La libertad de creación es una manifestación del derecho a la libertad de expresión, consagrado como fundamental en la Constitución. Este permite a los creadores de obras de propiedad intelectual, sean músicos, guionistas o directores-realizadores, por mencionar solo los tres órdenes implicados como autores en las audiovisuales, dar libre salida al fruto de su magín sin parar mientes más que en algunos de los posibles conflictos que, con frecuencia, tratamos en estos artículos.
Cuando la libertad de expresión colisione con otros derechos, como el del honor, la propia imagen y la intimidad, o el de protección de los datos personales, por poner solo dos ejemplos, habrá que resolver el choque dando prioridad a alguno sobre otro, según sea el caso.

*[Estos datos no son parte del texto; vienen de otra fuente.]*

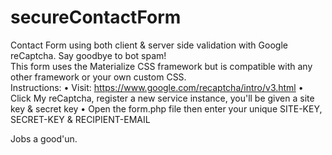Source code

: # secureContactForm
Contact Form using both client &amp; server side validation with Google reCaptcha. Say goodbye to bot spam!
<br>
This form uses the Materialize CSS framework but is compatible with any other framework or your own custom CSS.
<br>
Instructions:
• Visit: https://www.google.com/recaptcha/intro/v3.html
• Click My reCaptcha, register a new service instance, you'll be given a site key & secret key
• Open the form.php file then enter your unique SITE-KEY, SECRET-KEY & RECIPIENT-EMAIL

Jobs a good'un. 
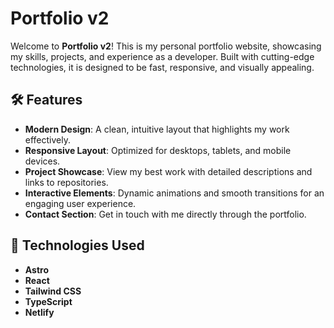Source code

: # Portfolio v2

Welcome to **Portfolio v2**! This is my personal portfolio website, showcasing my skills, projects, and experience as a developer. Built with cutting-edge technologies, it is designed to be fast, responsive, and visually appealing.

## 🛠️ Features

- **Modern Design**: A clean, intuitive layout that highlights my work effectively.
- **Responsive Layout**: Optimized for desktops, tablets, and mobile devices.
- **Project Showcase**: View my best work with detailed descriptions and links to repositories.
- **Interactive Elements**: Dynamic animations and smooth transitions for an engaging user experience.
- **Contact Section**: Get in touch with me directly through the portfolio.

## 🚀 Technologies Used

- **Astro**
- **React**
- **Tailwind CSS**
- **TypeScript**
- **Netlify**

En las obras de ficción está en la mano de los productores decidir qué elementos y cómo han de constituir ese contenido, por lo que les cabrá una evidente responsabilidad en su elaboración y en el trato que dispensen a los elementos que la integren. La ficción absoluta, justamente por serlo y en la medida en que se distancie efectivamente de realidades reconocibles en ella, normalmente no acarreará consecuencias frente a terceros: aunque verosímiles, personajes novelescos, objetos inventados, marcas ficticias y situaciones fingidas deberían ser, en principio, inocuos.
Sin embargo, esta valoración desaparecerá cuando algunos de tales elementos sean reales. Un ejemplo sencillo es la mención de marcas por los personajes. Nadie puede oponerse a ello: si la protagonista sufre un accidente de tráfico en un coche de tal marca, sus titulares no podrán oponerse a ese uso. Ahora bien, si esa misma protagonista se dedicase pertinazmente a denostar esa marca de coches haciendo ver que no hacen más que accidentarse una y otra vez por defectos propios, podría causar un demérito en su reputación que no quedase amparado por la libertad creativa.

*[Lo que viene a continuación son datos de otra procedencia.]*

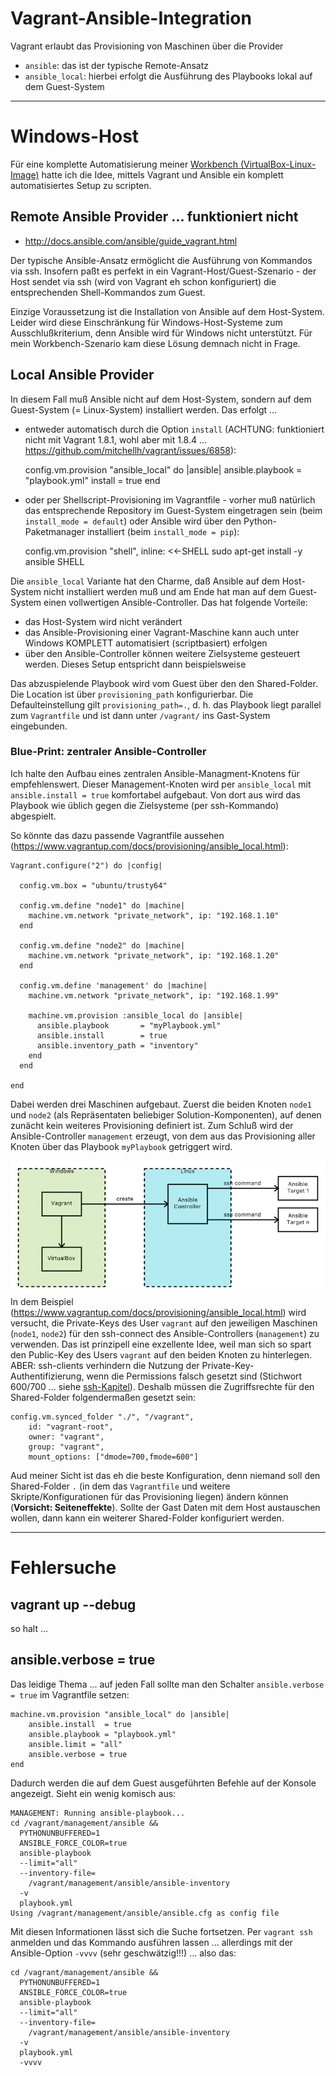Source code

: # Vagrant-Ansible-Integration
Vagrant erlaubt das Provisioning von Maschinen über die Provider

* ``ansible``: das ist der typische Remote-Ansatz
* ``ansible_local``: hierbei erfolgt die Ausführung des Playbooks lokal auf dem Guest-System

---

# Windows-Host
Für eine komplette Automatisierung meiner [Workbench (VirtualBox-Linux-Image)](workbench.md) hatte ich die Idee, mittels Vagrant und Ansible ein komplett automatisiertes Setup zu scripten.

## Remote Ansible Provider ... funktioniert nicht
* http://docs.ansible.com/ansible/guide_vagrant.html

Der typische Ansible-Ansatz ermöglicht die Ausführung von Kommandos via ssh. Insofern paßt es perfekt in ein Vagrant-Host/Guest-Szenario - der Host sendet via ssh (wird von Vagrant eh schon konfiguriert) die entsprechenden Shell-Kommandos zum Guest. 

Einzige Voraussetzung ist die Installation von Ansible auf dem Host-System. Leider wird diese Einschränkung für Windows-Host-Systeme zum Ausschlußkriterium, denn Ansible wird für Windows nicht unterstützt. Für mein Workbench-Szenario kam diese Lösung demnach nicht in Frage.

## Local Ansible Provider
In diesem Fall muß Ansible nicht auf dem Host-System, sondern auf dem Guest-System (= Linux-System) installiert werden. Das erfolgt ...

* entweder automatisch durch die Option ``install`` (ACHTUNG: funktioniert nicht mit Vagrant 1.8.1, wohl aber mit 1.8.4 ... https://github.com/mitchellh/vagrant/issues/6858):


    config.vm.provision "ansible_local" do |ansible|
       ansible.playbook = "playbook.yml"
       install = true
    end

* oder per Shellscript-Provisioning im Vagrantfile - vorher muß natürlich das entsprechende Repository im Guest-System eingetragen sein (beim ``install_mode = default``) oder Ansible wird über den Python-Paketmanager installiert (beim ``install_mode = pip``):


    config.vm.provision "shell", inline: <<-SHELL
        sudo apt-get install -y ansible
    SHELL

Die ``ansible_local`` Variante hat den Charme, daß Ansible auf dem Host-System nicht installiert werden muß und am Ende hat man auf dem Guest-System einen vollwertigen Ansible-Controller. Das hat folgende Vorteile:

* das Host-System wird nicht verändert
* das Ansible-Provisioning einer Vagrant-Maschine kann auch unter Windows KOMPLETT automatisiert (scriptbasiert) erfolgen
* über den Ansible-Controller können weitere Zielsysteme gesteuert werden. Dieses Setup entspricht dann beispielsweise

Das abzuspielende Playbook wird vom Guest über den den Shared-Folder. Die Location ist über ``provisioning_path`` konfigurierbar. Die Defaulteinstellung gilt ``provisioning_path=.``, d. h. das Playbook liegt parallel zum ``Vagrantfile`` und ist dann unter ``/vagrant/`` ins Gast-System eingebunden.

### Blue-Print: zentraler Ansible-Controller
Ich halte den Aufbau eines zentralen Ansible-Managment-Knotens für empfehlenswert. Dieser Management-Knoten wird per ``ansible_local`` mit ``ansible.install = true`` komfortabel aufgebaut. Von dort aus wird das Playbook wie üblich gegen die Zielsysteme (per ssh-Kommando) abgespielt.

So könnte das dazu passende Vagrantfile aussehen (https://www.vagrantup.com/docs/provisioning/ansible_local.html):

    Vagrant.configure("2") do |config|

      config.vm.box = "ubuntu/trusty64"

      config.vm.define "node1" do |machine|
        machine.vm.network "private_network", ip: "192.168.1.10"
      end

      config.vm.define "node2" do |machine|
        machine.vm.network "private_network", ip: "192.168.1.20"
      end
      
      config.vm.define 'management' do |machine|
        machine.vm.network "private_network", ip: "192.168.1.99"

        machine.vm.provision :ansible_local do |ansible|
          ansible.playbook       = "myPlaybook.yml"
          ansible.install        = true
          ansible.inventory_path = "inventory"
        end
      end

    end

Dabei werden drei Maschinen aufgebaut. Zuerst die beiden Knoten ``node1`` und ``node2`` (als Repräsentaten beliebiger Solution-Komponenten), auf denen zunächt kein weiteres Provisioning definiert ist. Zum Schluß wird der  Ansible-Controller ``management`` erzeugt, von dem aus das Provisioning aller Knoten über das Playbook ``myPlaybook`` getriggert wird.

![Windows-Vagrant-Ansible-Integration](images/vagrantWindowsAnsibleController.png)
In dem Beispiel (https://www.vagrantup.com/docs/provisioning/ansible_local.html) wird versucht, die Private-Keys des User ``vagrant`` auf den jeweiligen Maschinen (``node1``, ``node2``) für den ssh-connect des Ansible-Controllers (``management``) zu verwenden. Das ist prinzipell eine exzellente Idee, weil man sich so spart den Public-Key des Users ``vagrant`` auf den beiden Knoten zu hinterlegen. ABER: ssh-clients verhindern die Nutzung der Private-Key-Authentifizierung, wenn die Permissions falsch gesetzt sind (Stichwort 600/700 ... siehe [ssh-Kapitel](ssh.md)). Deshalb müssen die Zugriffsrechte für den Shared-Folder folgendermaßen gesetzt sein:

    config.vm.synced_folder "./", "/vagrant", 
        id: "vagrant-root", 
        owner: "vagrant", 
        group: "vagrant", 
        mount_options: ["dmode=700,fmode=600"]

Aud meiner Sicht ist das eh die beste Konfiguration, denn niemand soll den Shared-Folder ``.`` (in dem das ``Vagrantfile`` und weitere Skripte/Konfigurationen für das Provisioning liegen) ändern können (**Vorsicht: Seiteneffekte**). Sollte der Gast Daten mit dem Host austauschen wollen, dann kann ein weiterer Shared-Folder konfiguriert werden.

---

# Fehlersuche
## vagrant up --debug
so halt ...

## ansible.verbose = true
Das leidige Thema ... auf jeden Fall sollte man den Schalter ``ansible.verbose = true`` im Vagrantfile setzen:

    machine.vm.provision "ansible_local" do |ansible|
        ansible.install  = true
        ansible.playbook = "playbook.yml"
        ansible.limit = "all"
        ansible.verbose = true
    end        

Dadurch werden die auf dem Guest ausgeführten Befehle auf der Konsole angezeigt. Sieht ein wenig komisch aus:

    MANAGEMENT: Running ansible-playbook...
    cd /vagrant/management/ansible &&
      PYTHONUNBUFFERED=1 
      ANSIBLE_FORCE_COLOR=true 
      ansible-playbook 
      --limit="all" 
      --inventory-file=
        /vagrant/management/ansible/ansible-inventory 
      -v 
      playbook.yml
    Using /vagrant/management/ansible/ansible.cfg as config file

Mit diesen Informationen lässt sich die Suche fortsetzen. Per ``vagrant ssh`` anmelden und das Kommando ausführen lassen ... allerdings mit der Ansible-Option ``-vvvv`` (sehr geschwätzig!!!) ... also das:

    cd /vagrant/management/ansible &&
      PYTHONUNBUFFERED=1 
      ANSIBLE_FORCE_COLOR=true 
      ansible-playbook 
      --limit="all" 
      --inventory-file=
        /vagrant/management/ansible/ansible-inventory 
      -v 
      playbook.yml
      -vvvv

Análogamente, en las obras audiovisuales de carácter documental, en cuanto describan la realidad de forma veraz (bastará sacar la cámara a la calle), poco margen de oposición le quedará a quien no le guste lo que vea en ellas, siempre que, como decimos, sea un fiel reflejo de la realidad sin alteración intencional por parte de sus responsables.

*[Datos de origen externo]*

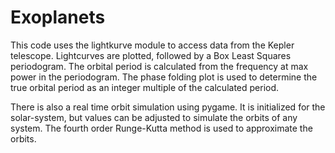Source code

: # Exoplanets
This code uses the lightkurve module to access data from the Kepler telescope.
Lightcurves are plotted, followed by a Box Least Squares periodogram.
The orbital period is calculated from the frequency at max power in the periodogram.
The phase folding plot is used to determine the true orbital period as an integer multiple of the calculated period.

There is also a real time orbit simulation using pygame.
It is initialized for the solar-system, but values can be adjusted to simulate the orbits of any system.
The fourth order Runge-Kutta method is used to approximate the orbits.
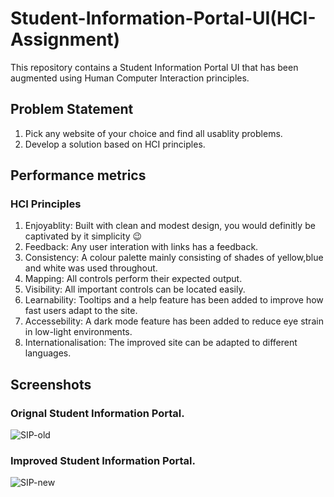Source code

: # Student-Information-Portal-UI(HCI-Assignment)
This repository contains a Student Information Portal UI that has been augmented using Human Computer Interaction principles.

## Problem Statement 
1) Pick any website of your choice and find all usablity problems.
2) Develop a solution based on HCI principles.

## Performance metrics
### HCI Principles
1) Enjoyablity: Built with clean and modest design, you would definitly be captivated by it simplicity 😉
2) Feedback: Any user interation with links has a feedback.
3) Consistency: A colour palette mainly consisting of shades of yellow,blue and white was used throughout.
4) Mapping: All controls perform their expected output.
5) Visibility: All important controls can be located easily.
6) Learnability: Tooltips and a help feature has been added to improve how fast users adapt to the site.
7) Accessebility: A dark mode feature has been added to reduce eye strain in low-light environments.
8) Internationalisation: The improved site can be adapted to different languages.

## Screenshots
### Orignal Student Information Portal.
![SIP-old](https://user-images.githubusercontent.com/95528341/229899347-4a015d46-5f08-43e3-aec7-367f8b7ef405.PNG)

### Improved Student Information Portal.
![SIP-new](https://user-images.githubusercontent.com/95528341/229899675-177ef9f4-f256-43c8-a8bd-dfaf0c02a7b9.PNG)


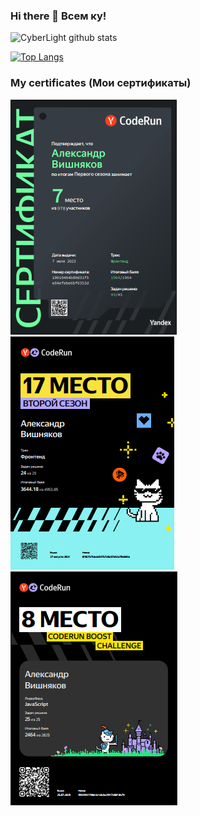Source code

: ### Hi there 👋 Всем ку!

![CyberLight github stats](https://github-readme-stats.vercel.app/api?username=CyberLight&show_icons=true&theme=merko)

[![Top Langs](https://github-readme-stats.vercel.app/api/top-langs/?username=CyberLight&layout=compact&theme=merko)](https://github.com/CyberLight/github-readme-stats)

### My certificates (Мои сертификаты)

[![2023](certificates/yandex/coderun_7_2023.png)](certificates/yandex/bf6a87db-4c95-4092-bc33-9e9b3497c114.pdf)
&nbsp;&nbsp;
[![2024](certificates/yandex/coderun_17_2024.png)](certificates/yandex/10010466-e859-d416-1a92-bc85dd3baa9a.pdf)
&nbsp;&nbsp;
[![2025](certificates/yandex/coderun_25_07_2025.png)](certificates/yandex/10010468-836f-67f6-b864-d4b896d8fb7c.pdf)

<!--
**CyberLight/CyberLight** is a ✨ _special_ ✨ repository because its `README.md` (this file) appears on your GitHub profile.

Here are some ideas to get you started:

- 🔭 I’m currently working on ...
- 🌱 I’m currently learning ...
- 👯 I’m looking to collaborate on ...
- 🤔 I’m looking for help with ...
- 💬 Ask me about ...
- 📫 How to reach me: ...
- 😄 Pronouns: ...
- ⚡ Fun fact: ...
-->
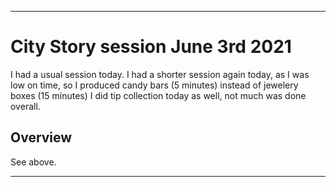 
***

# City Story session June 3rd 2021

I had a usual session today. I had a shorter session again today, as I was low on time, so I produced candy bars (5 minutes) instead of jewelery boxes (15 minutes) I did tip collection today as well, not much was done overall.

## Overview

See above.

***

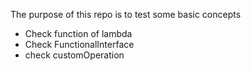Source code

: The purpose of this repo is to test some basic concepts

- Check function of lambda
- Check FunctionalInterface
- check customOperation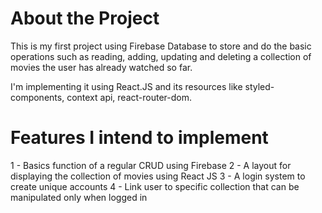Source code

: # About the Project

This is my first project using Firebase Database to store and do the basic operations such as reading, adding, updating and deleting a collection of movies the user has already watched so far. 

I'm implementing it using React.JS and its resources like styled-components, context api, react-router-dom.

# Features I intend to implement

1 - Basics function of a regular CRUD using Firebase 
2 - A layout for displaying the collection of movies using React JS
3 - A login system to create unique accounts
4 - Link user to specific collection that can be manipulated only when logged in
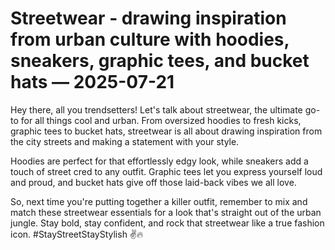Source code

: # Streetwear - drawing inspiration from urban culture with hoodies, sneakers, graphic tees, and bucket hats — 2025-07-21

Hey there, all you trendsetters! Let's talk about streetwear, the ultimate go-to for all things cool and urban. From oversized hoodies to fresh kicks, graphic tees to bucket hats, streetwear is all about drawing inspiration from the city streets and making a statement with your style.

Hoodies are perfect for that effortlessly edgy look, while sneakers add a touch of street cred to any outfit. Graphic tees let you express yourself loud and proud, and bucket hats give off those laid-back vibes we all love.

So, next time you're putting together a killer outfit, remember to mix and match these streetwear essentials for a look that's straight out of the urban jungle. Stay bold, stay confident, and rock that streetwear like a true fashion icon. #StayStreetStayStylish ✌️🔥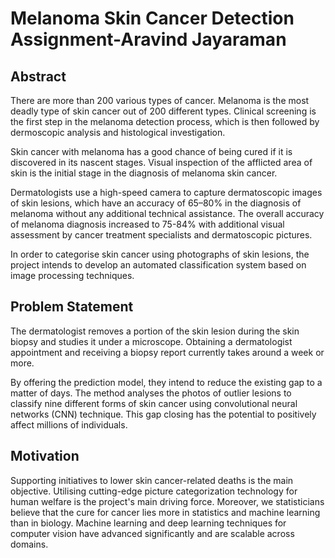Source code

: 
# Melanoma Skin Cancer Detection Assignment-Aravind Jayaraman
## Abstract

There are more than 200 various types of cancer. Melanoma is the most deadly type of skin cancer out of 200 different types. Clinical screening is the first step in the melanoma detection process, which is then followed by dermoscopic analysis and histological investigation.

Skin cancer with melanoma has a good chance of being cured if it is discovered in its nascent stages. Visual inspection of the afflicted area of skin is the initial stage in the diagnosis of melanoma skin cancer.

Dermatologists use a high-speed camera to capture dermatoscopic images of skin lesions, which have an accuracy of 65–80% in the diagnosis of melanoma without any additional technical assistance. The overall accuracy of melanoma diagnosis increased to 75-84% with additional visual assessment by cancer treatment specialists and dermatoscopic pictures.

In order to categorise skin cancer using photographs of skin lesions, the project intends to develop an automated classification system based on image processing techniques.

## Problem Statement
The dermatologist removes a portion of the skin lesion during the skin biopsy and studies it under a microscope. Obtaining a dermatologist appointment and receiving a biopsy report currently takes around a week or more.

By offering the prediction model, they intend to reduce the existing gap to a matter of days. The method analyses the photos of outlier lesions to classify nine different forms of skin cancer using convolutional neural networks (CNN) technique. This gap closing has the potential to positively affect millions of individuals.

## Motivation
Supporting initiatives to lower skin cancer-related deaths is the main objective. Utilising cutting-edge picture categorization technology for human welfare is the project's main driving force. Moreover, we statisticians believe that the cure for cancer lies more in statistics and machine learning than in biology. Machine learning and deep learning techniques for computer vision have advanced significantly and are scalable across domains.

Estos ejemplos nos llevan a la esencia de la cuestión: el Derecho no ampara perjuicios deliberados a terceros cuando no haya una razón poderosa que obligue a estos a soportarlos; en principio, la libertad creativa no tiene por qué expresarse con menoscabo de derechos ajenos. La otra cara de la moneda es que tampoco ampara el Derecho la ocultación ni la deformación interesada de la realidad cuando no haya justificación para ello. Una justificación podría ser la protección de la infancia, o el sometimiento al escrutinio público de muchos de los actos de los cargos políticos, por mencionar solo un par.
En definitiva, la ley nos hace responsables de nuestros propios actos y, a la vez, nos sentencia a convivir con nuestra realidad. Y si la realidad no nos gusta, lo que deberíamos hacer es cambiarla, no quejarnos.